A set of simple clinical tests, in which patients perform position changes and gait maneuvers during daily activities, can identify those at greatest risk of falling. This type of evaluation is more likely than a formal neurologic examination to detect fall-related risk factors. The patient is observed getting into and out of a chair, turning around, bending down and picking up objects from the floor, and reaching up to get something from a shelf. Aside from revealing abnormalities that might not have been apparent on a routine inspection of gait (eg, proximal muscle weakness that may be apparent only when the patient rises from a chair), this testing also helps establish functional abilities.
Gait should be observed with the patient rising from a chair, walking at least 20 ft, turning, returning, and sitting down. The clinician can walk alongside the patient for safety. In the circumduction gait, the lower extremity assumes triple extension at the hip, knee, and ankle,and the person swings the leg in an outward arc to ensure ground clearance. This type of gait occurs in patients with hemiplegia. Bilateral upper motor neuron lesions may cause a scissoring gait, which is essentially a bilateral circumduction gait.
The festinating gait is a symmetric shuffling of the feet with poor ground clearance, typically seen in Parkinson’s disease. Frequently, festination is seen only when the person starts to walk and when the person reaches an obstacle or attempts to turn. The parkinsonian patient also tends to assume a forward-flexed posture and have little or no arm movement while walking. Severe postural instability in the parkinsonian patient leads to an inability to maintain balance when pushed from the back or front, known as propulsion and retropulsion, respectively.
The cerebellar gait is a broad-based gait with irregular steps. The patient veers to either side, forward, or backward. In severe cases, the patient is not able to stand unsupported, even with open eyes. This form of ataxia is common in chronic alcoholics and in persons with paleocerebellar atrophies, progressive supranuclear palsy, multiple sclerosis, and cerebellar tumors. When such ataxia has an acute onset in an older person, the cause is almost always vascular.
Frontal lobe apraxia causes a broad-based gait that in many respects resembles the parkinsonian gait. The person assumes a forward-flexed posture, and the steps are short, slow, and shuffling; at times, the feet appear to be glued to the floor. However, a bedside examination reveals normal power in the legs, and the patient may be able to perform complex movements with the legs, such as drawing a figure 8 on the floor. This gait disorder frequently precedes the dementia and incontinence that complete the triad of normal-pressure hydrocephalus. Because this neurologic condition is potentially treatable with a shunt procedure, it should be considered when a patient presents with an apraxic gait.

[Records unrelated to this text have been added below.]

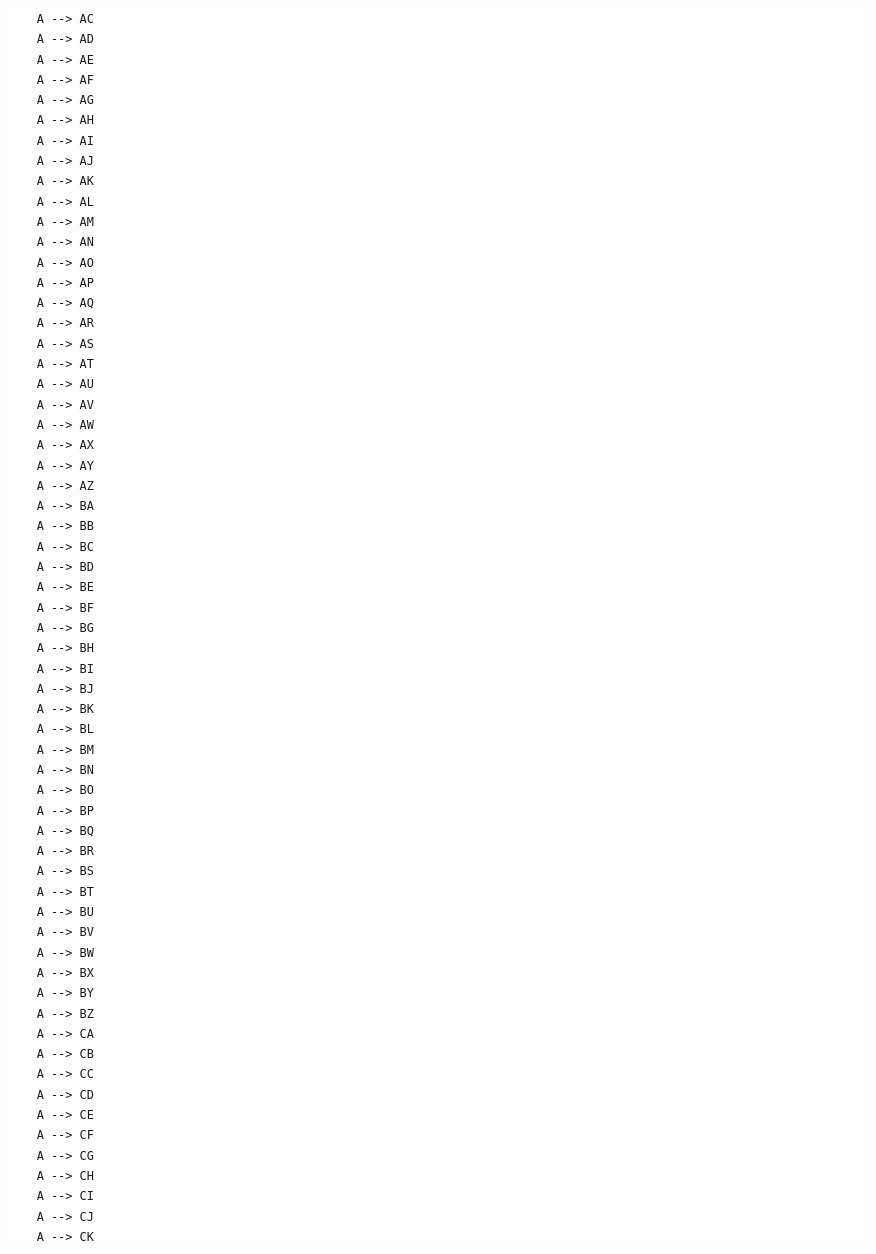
 ```mermaid
    A --> AC
    A --> AD
    A --> AE
    A --> AF
    A --> AG
    A --> AH
    A --> AI
    A --> AJ
    A --> AK
    A --> AL
    A --> AM
    A --> AN
    A --> AO
    A --> AP
    A --> AQ
    A --> AR
    A --> AS
    A --> AT
    A --> AU
    A --> AV
    A --> AW
    A --> AX
    A --> AY
    A --> AZ
    A --> BA
    A --> BB
    A --> BC
    A --> BD
    A --> BE
    A --> BF
    A --> BG
    A --> BH
    A --> BI
    A --> BJ
    A --> BK
    A --> BL
    A --> BM
    A --> BN
    A --> BO
    A --> BP
    A --> BQ
    A --> BR
    A --> BS
    A --> BT
    A --> BU
    A --> BV
    A --> BW
    A --> BX
    A --> BY
    A --> BZ
    A --> CA
    A --> CB
    A --> CC
    A --> CD
    A --> CE
    A --> CF
    A --> CG
    A --> CH
    A --> CI
    A --> CJ
    A --> CK
```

Sensory ataxia is a broad-based, foot-stamping gait. The person constantly looks at his feet as he walks to compensate for the lack of proprioception from visual input. When asked to stand with his feet together and eyes open, the patient can maintain the stance, but when asked to close the eyes, the patient loses balance—a positive Romberg test. In the elderly, this condition is caused by disorders affecting the posterior columns, such as vitamin Bn deficiency (posterolateral sclerosis), cervical spondylosis, and paleocerebellar degeneration.